> [Activity]: Check each line of the entries. Copy the ones that contain the string "sane".

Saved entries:
____________

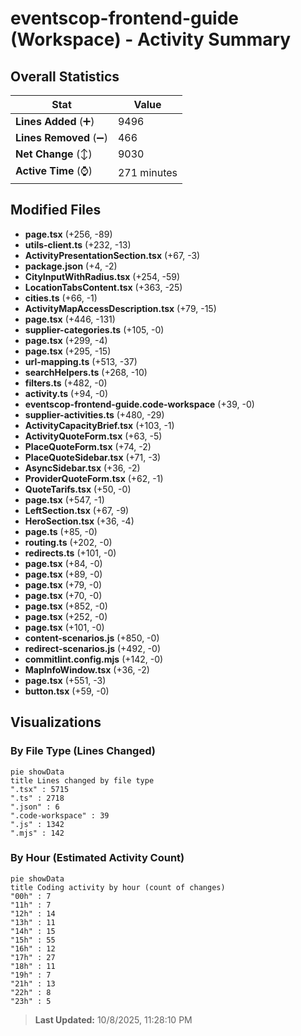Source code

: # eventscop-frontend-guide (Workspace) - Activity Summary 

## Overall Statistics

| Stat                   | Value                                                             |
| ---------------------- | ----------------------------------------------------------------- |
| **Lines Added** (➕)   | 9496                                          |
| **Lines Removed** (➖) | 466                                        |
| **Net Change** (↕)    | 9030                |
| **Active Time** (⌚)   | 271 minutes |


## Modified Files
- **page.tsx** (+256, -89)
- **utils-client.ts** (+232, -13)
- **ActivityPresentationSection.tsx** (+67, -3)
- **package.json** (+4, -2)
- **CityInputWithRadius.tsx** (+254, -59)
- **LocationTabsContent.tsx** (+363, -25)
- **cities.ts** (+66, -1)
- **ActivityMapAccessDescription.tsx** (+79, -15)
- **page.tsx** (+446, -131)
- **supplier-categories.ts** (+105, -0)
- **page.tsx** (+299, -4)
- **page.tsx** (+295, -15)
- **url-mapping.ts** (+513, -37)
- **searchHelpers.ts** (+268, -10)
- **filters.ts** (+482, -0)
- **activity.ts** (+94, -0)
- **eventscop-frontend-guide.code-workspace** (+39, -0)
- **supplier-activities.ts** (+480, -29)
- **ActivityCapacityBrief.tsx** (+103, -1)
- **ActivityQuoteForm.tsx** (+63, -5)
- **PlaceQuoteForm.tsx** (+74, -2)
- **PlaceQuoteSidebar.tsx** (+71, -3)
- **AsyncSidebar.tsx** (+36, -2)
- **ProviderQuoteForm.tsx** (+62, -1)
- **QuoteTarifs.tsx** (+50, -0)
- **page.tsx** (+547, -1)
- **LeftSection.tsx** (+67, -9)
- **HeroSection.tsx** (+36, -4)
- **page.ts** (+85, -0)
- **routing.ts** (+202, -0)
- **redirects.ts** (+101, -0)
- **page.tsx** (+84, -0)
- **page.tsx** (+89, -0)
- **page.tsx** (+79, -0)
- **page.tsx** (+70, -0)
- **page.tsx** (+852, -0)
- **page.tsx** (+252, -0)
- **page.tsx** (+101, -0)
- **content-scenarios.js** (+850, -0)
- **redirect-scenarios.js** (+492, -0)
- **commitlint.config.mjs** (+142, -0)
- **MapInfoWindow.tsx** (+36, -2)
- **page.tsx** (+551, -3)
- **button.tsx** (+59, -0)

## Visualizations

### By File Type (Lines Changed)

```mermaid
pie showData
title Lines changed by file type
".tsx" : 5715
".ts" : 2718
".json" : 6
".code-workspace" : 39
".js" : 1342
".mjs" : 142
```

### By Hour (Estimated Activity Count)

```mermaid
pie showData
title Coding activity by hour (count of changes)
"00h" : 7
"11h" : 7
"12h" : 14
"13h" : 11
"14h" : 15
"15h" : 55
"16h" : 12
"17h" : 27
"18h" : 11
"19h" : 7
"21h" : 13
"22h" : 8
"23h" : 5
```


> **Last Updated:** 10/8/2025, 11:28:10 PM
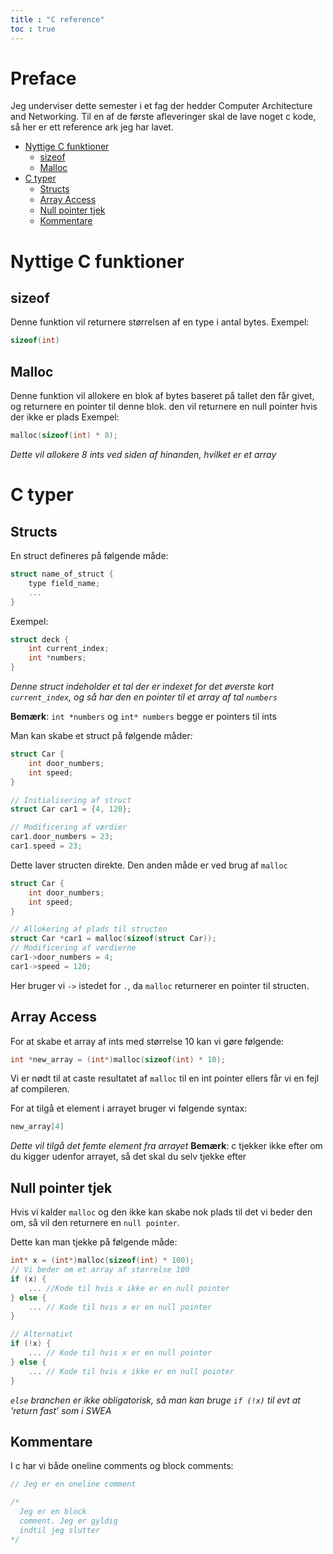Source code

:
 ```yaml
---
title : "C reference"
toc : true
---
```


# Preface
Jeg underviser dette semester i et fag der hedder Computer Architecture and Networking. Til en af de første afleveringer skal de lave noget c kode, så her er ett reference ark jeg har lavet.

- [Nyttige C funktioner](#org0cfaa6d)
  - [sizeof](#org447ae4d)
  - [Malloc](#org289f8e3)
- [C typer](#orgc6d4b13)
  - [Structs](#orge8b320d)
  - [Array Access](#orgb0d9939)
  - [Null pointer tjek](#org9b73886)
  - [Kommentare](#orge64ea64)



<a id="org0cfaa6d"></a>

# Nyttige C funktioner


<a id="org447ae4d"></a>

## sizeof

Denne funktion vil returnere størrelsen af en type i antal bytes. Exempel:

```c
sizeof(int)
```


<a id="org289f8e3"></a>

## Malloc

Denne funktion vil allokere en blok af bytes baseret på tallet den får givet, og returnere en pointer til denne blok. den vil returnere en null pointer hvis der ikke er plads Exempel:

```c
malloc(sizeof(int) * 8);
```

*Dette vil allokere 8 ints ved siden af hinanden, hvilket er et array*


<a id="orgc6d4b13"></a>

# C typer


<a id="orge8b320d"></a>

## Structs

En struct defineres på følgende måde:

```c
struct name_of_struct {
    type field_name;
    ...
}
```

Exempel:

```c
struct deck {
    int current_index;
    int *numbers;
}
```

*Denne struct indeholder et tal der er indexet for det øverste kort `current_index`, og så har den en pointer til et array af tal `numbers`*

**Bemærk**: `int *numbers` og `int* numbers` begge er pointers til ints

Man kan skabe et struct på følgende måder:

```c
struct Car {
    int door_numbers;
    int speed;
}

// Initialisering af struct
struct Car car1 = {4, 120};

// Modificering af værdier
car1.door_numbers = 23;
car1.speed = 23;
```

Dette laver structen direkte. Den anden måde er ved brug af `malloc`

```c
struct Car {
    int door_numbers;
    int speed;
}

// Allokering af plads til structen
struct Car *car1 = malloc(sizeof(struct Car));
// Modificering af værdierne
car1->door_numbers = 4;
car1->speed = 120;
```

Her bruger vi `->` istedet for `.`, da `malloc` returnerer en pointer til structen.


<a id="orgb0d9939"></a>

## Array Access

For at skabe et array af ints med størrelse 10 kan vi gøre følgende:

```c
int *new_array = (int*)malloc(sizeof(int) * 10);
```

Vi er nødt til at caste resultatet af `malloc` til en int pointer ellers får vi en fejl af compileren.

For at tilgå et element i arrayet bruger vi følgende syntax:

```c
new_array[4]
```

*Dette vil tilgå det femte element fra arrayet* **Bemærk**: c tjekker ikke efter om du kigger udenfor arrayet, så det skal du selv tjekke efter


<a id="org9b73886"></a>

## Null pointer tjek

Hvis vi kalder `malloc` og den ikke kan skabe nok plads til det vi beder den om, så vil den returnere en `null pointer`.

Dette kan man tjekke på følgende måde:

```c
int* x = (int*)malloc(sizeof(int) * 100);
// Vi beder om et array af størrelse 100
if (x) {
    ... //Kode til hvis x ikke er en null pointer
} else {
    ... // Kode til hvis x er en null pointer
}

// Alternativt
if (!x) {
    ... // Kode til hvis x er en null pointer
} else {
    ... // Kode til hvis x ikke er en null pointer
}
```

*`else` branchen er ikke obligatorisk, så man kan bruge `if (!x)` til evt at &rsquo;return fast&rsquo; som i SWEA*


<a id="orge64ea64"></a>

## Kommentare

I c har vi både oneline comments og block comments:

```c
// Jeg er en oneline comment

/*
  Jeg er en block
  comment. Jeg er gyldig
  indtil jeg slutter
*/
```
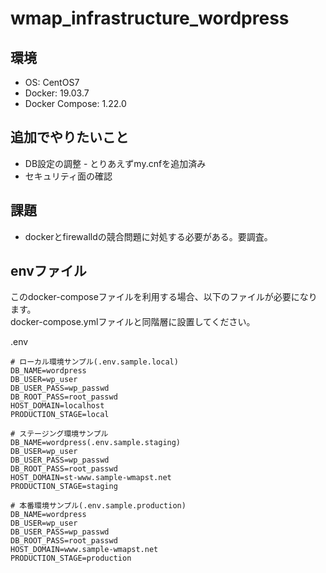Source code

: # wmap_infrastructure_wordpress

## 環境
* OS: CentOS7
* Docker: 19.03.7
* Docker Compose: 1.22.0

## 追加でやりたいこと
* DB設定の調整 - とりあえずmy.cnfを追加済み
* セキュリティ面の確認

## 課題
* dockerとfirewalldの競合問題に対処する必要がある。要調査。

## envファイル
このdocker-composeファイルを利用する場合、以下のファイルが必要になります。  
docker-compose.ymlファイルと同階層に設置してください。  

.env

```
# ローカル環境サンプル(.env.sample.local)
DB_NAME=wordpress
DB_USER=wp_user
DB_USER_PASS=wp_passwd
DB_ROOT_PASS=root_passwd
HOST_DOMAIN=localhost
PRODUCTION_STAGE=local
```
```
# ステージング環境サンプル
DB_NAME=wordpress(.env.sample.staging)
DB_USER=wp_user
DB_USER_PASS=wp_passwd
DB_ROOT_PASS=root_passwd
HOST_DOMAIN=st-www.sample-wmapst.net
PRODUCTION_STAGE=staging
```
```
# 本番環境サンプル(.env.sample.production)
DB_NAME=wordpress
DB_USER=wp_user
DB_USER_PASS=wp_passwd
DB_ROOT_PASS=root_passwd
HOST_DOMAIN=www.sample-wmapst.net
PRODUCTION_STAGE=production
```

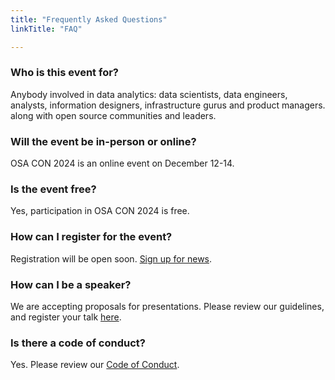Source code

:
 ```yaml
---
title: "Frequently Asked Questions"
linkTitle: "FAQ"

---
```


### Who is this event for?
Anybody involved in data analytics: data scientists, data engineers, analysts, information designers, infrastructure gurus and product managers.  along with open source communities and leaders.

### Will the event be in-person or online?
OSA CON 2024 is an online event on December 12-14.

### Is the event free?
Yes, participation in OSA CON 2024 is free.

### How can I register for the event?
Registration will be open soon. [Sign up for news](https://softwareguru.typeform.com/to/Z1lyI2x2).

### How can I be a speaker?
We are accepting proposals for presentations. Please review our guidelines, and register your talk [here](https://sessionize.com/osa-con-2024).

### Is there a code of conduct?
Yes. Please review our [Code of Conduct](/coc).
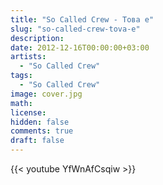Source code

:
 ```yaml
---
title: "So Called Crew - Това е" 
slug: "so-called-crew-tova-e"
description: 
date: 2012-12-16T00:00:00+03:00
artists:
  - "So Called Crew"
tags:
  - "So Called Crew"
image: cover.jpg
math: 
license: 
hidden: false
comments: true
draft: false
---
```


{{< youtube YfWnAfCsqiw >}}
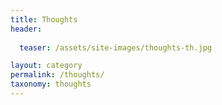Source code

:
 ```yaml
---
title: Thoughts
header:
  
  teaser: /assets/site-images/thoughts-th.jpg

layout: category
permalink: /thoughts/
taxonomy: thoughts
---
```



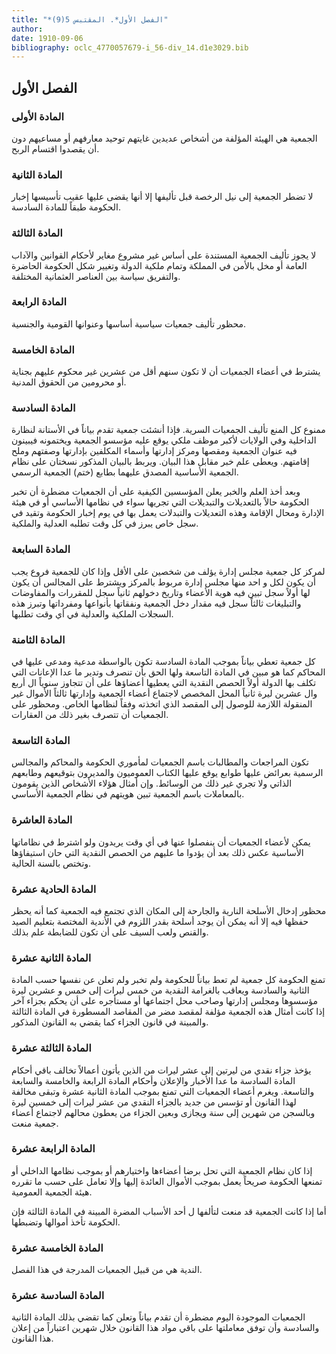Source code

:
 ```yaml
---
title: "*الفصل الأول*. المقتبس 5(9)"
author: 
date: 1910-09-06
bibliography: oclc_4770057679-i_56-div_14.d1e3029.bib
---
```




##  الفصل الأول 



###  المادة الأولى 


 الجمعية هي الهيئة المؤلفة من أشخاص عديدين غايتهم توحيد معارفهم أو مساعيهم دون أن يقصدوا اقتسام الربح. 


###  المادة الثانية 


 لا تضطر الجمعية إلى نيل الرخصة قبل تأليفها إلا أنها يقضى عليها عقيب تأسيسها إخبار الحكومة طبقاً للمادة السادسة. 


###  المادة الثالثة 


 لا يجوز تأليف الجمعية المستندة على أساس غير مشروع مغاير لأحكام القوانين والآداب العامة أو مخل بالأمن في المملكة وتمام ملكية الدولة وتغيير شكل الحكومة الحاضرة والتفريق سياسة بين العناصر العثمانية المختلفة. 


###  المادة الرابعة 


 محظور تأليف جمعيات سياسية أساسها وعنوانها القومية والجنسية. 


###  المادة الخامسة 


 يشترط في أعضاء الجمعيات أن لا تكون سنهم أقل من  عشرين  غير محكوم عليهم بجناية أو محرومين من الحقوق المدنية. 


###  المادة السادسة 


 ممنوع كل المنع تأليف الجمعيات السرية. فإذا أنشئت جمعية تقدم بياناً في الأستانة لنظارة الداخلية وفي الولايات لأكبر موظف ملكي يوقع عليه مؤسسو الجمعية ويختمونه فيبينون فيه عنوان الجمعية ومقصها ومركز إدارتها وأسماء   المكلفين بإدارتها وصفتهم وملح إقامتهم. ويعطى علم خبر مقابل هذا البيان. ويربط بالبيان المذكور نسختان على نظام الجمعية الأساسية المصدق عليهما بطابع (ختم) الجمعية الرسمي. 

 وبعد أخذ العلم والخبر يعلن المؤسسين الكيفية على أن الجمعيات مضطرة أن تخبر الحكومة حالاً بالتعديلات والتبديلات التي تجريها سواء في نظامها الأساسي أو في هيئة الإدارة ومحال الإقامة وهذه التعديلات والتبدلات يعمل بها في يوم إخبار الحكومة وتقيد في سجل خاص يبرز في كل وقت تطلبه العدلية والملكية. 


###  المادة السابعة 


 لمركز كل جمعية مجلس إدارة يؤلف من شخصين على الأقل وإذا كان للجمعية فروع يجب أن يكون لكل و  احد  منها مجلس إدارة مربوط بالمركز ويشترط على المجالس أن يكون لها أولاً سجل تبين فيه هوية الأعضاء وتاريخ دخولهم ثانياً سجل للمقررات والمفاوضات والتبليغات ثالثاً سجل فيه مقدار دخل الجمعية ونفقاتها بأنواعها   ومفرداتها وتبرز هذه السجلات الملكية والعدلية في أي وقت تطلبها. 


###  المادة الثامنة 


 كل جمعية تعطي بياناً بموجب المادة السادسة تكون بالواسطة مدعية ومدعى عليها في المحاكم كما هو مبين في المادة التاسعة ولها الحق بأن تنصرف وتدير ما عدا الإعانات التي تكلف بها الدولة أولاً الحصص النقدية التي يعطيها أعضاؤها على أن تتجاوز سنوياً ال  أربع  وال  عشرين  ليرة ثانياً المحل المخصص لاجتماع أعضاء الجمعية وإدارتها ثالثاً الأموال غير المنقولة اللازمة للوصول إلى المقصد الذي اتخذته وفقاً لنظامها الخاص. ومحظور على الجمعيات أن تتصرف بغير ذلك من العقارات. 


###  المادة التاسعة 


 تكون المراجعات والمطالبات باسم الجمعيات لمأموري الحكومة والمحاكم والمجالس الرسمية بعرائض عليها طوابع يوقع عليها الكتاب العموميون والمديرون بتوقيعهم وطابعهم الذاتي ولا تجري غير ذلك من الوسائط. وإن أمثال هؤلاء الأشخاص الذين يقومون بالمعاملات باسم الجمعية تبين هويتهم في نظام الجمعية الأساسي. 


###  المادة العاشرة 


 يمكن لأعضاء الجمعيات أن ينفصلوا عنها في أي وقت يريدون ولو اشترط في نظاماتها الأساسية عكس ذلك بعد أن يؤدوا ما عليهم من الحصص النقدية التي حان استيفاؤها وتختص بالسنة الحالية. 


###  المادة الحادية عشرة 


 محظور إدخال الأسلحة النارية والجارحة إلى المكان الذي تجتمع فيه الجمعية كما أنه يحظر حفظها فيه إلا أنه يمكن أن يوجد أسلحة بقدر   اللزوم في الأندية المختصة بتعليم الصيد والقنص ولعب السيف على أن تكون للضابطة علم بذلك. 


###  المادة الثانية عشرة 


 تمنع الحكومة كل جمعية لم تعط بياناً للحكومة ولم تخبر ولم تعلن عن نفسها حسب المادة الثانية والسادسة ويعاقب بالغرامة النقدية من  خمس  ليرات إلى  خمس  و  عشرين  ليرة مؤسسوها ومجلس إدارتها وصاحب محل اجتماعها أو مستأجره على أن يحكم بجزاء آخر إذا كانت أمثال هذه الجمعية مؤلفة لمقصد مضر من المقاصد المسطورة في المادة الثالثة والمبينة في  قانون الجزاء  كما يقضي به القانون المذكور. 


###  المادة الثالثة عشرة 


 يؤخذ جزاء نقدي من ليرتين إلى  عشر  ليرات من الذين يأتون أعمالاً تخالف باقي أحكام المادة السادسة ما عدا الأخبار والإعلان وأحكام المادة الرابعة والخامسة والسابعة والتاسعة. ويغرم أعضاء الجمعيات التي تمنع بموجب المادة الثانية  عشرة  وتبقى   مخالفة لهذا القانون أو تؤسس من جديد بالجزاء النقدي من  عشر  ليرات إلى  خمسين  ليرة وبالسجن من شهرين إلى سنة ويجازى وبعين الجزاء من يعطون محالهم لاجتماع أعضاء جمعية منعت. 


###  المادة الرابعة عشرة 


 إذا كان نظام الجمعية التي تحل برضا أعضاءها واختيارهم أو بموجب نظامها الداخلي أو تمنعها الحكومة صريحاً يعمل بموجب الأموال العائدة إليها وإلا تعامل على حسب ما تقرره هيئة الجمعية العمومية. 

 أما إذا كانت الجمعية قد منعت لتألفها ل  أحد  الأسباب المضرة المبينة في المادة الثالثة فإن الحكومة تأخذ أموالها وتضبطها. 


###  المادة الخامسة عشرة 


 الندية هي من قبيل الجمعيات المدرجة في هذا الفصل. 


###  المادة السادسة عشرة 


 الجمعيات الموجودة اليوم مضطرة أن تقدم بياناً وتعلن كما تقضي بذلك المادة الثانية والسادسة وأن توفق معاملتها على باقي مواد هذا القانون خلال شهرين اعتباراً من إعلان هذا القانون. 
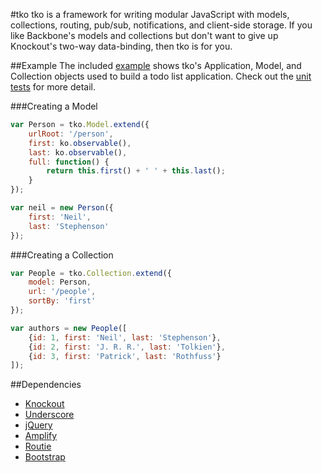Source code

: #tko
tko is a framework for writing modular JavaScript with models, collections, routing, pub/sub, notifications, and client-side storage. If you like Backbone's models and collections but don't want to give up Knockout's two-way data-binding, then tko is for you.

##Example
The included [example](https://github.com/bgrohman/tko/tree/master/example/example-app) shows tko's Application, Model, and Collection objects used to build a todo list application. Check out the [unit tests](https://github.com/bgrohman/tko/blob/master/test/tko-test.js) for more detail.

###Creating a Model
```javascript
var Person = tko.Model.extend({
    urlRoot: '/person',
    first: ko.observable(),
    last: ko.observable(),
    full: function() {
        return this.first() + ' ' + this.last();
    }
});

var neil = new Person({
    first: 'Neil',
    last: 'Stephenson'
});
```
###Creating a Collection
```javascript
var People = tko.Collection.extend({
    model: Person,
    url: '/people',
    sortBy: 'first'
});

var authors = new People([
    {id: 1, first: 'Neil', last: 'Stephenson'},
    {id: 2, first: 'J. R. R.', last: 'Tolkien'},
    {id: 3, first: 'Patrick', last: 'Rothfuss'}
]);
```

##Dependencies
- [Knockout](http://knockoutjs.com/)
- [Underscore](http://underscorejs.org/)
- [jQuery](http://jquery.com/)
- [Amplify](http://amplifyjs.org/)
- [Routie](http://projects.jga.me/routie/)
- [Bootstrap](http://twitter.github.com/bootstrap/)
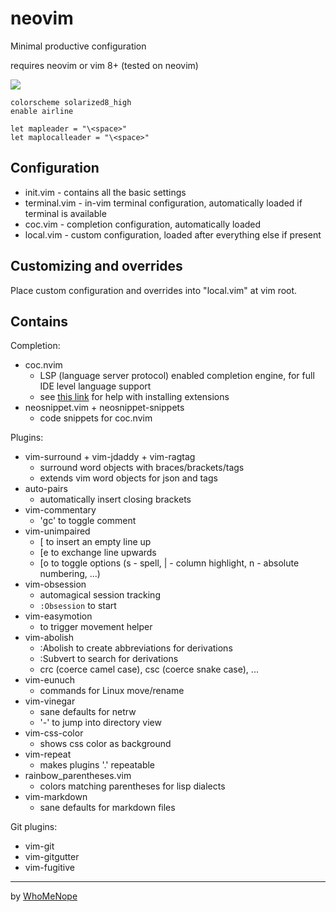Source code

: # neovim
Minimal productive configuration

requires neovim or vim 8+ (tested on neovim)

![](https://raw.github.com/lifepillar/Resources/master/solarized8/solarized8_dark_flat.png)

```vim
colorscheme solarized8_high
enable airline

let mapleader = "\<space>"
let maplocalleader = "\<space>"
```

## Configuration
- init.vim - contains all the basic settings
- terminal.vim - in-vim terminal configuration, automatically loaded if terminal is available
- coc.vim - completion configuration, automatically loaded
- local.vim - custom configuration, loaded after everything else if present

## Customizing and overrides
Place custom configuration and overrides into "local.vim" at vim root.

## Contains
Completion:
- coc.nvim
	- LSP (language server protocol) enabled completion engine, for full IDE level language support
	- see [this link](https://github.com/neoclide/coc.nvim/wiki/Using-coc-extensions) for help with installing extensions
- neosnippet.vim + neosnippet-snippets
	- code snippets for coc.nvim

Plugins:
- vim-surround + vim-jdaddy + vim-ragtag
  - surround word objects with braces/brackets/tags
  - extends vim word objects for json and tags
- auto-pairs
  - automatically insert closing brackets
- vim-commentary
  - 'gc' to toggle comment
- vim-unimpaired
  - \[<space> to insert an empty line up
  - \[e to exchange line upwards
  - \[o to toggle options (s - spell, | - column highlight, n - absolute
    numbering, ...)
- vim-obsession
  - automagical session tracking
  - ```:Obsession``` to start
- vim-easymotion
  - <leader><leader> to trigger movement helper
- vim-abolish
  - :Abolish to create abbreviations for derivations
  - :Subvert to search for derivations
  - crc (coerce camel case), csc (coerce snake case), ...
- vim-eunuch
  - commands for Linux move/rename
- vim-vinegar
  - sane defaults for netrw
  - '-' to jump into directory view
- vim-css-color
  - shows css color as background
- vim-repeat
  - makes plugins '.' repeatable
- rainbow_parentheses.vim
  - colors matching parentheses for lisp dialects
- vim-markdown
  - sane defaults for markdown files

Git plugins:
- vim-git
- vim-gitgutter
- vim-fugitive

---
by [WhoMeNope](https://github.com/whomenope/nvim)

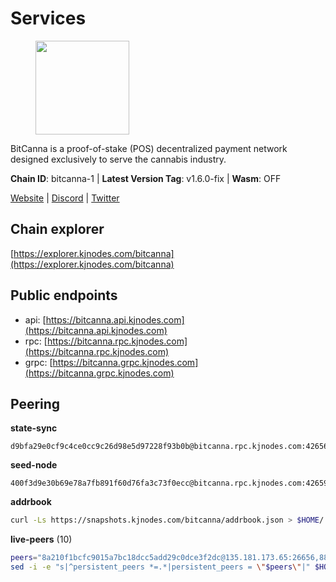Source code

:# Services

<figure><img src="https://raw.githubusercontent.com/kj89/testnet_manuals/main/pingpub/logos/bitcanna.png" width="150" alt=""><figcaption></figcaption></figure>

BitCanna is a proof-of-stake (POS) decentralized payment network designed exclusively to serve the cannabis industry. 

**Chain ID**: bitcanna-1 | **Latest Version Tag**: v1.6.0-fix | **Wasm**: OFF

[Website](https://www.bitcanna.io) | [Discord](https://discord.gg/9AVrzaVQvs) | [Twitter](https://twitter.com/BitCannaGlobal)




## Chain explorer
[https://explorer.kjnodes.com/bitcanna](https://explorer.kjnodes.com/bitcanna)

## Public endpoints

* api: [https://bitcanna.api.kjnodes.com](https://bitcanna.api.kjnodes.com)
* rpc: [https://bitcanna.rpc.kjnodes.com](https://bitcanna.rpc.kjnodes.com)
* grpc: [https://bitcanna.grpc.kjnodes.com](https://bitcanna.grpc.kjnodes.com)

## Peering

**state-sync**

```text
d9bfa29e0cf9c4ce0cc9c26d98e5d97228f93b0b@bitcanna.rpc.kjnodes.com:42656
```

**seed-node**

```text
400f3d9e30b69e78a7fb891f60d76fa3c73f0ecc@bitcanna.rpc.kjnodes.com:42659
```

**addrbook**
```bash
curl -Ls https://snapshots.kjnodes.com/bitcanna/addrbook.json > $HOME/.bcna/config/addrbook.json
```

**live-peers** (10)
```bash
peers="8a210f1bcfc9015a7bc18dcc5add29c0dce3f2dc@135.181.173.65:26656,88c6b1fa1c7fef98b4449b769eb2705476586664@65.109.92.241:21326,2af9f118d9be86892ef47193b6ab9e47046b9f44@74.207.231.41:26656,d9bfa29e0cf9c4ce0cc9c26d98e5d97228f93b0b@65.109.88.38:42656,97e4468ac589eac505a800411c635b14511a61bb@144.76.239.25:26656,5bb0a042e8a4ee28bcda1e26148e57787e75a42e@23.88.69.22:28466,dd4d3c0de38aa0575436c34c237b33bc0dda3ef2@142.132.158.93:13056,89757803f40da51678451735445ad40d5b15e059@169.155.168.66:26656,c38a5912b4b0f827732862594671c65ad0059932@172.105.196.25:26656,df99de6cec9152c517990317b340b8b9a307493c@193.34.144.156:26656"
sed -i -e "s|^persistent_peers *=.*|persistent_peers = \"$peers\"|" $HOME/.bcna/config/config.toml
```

____________

> [Solved problem]:
  - sane defaults for netrw
  - sane defaults for markdown files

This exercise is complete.